▼
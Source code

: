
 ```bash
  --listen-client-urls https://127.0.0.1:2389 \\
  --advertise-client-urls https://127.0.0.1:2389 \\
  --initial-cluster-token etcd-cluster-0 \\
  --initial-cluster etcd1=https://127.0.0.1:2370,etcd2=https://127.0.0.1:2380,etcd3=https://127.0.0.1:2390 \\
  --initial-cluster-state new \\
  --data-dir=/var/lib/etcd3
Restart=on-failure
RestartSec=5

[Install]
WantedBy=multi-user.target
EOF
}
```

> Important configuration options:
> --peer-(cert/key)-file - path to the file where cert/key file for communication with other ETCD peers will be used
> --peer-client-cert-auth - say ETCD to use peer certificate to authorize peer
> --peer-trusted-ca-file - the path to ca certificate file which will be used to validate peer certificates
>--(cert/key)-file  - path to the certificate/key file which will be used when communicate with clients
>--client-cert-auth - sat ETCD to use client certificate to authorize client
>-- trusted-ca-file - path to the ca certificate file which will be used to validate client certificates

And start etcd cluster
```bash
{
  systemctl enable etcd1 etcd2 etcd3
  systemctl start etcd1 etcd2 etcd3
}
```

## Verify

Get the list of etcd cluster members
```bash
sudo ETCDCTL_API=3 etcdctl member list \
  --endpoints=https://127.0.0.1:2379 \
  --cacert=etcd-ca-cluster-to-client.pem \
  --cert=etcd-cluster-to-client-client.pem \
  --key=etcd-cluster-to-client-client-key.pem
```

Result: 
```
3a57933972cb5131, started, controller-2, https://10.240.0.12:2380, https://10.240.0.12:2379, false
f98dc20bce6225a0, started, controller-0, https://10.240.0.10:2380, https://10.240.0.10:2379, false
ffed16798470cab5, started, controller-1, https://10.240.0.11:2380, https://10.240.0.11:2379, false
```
▲
## TASK DIRECTIONS
Scan the material above for lines holding "which" and copy each of them.

## ANSWER BOX
> --peer-trusted-ca-file - the path to ca certificate file which will be used to validate peer certificates
>--(cert/key)-file  - path to the certificate/key file which will be used when communicate with clients
>-- trusted-ca-file - path to the ca certificate file which will be used to validate client certificates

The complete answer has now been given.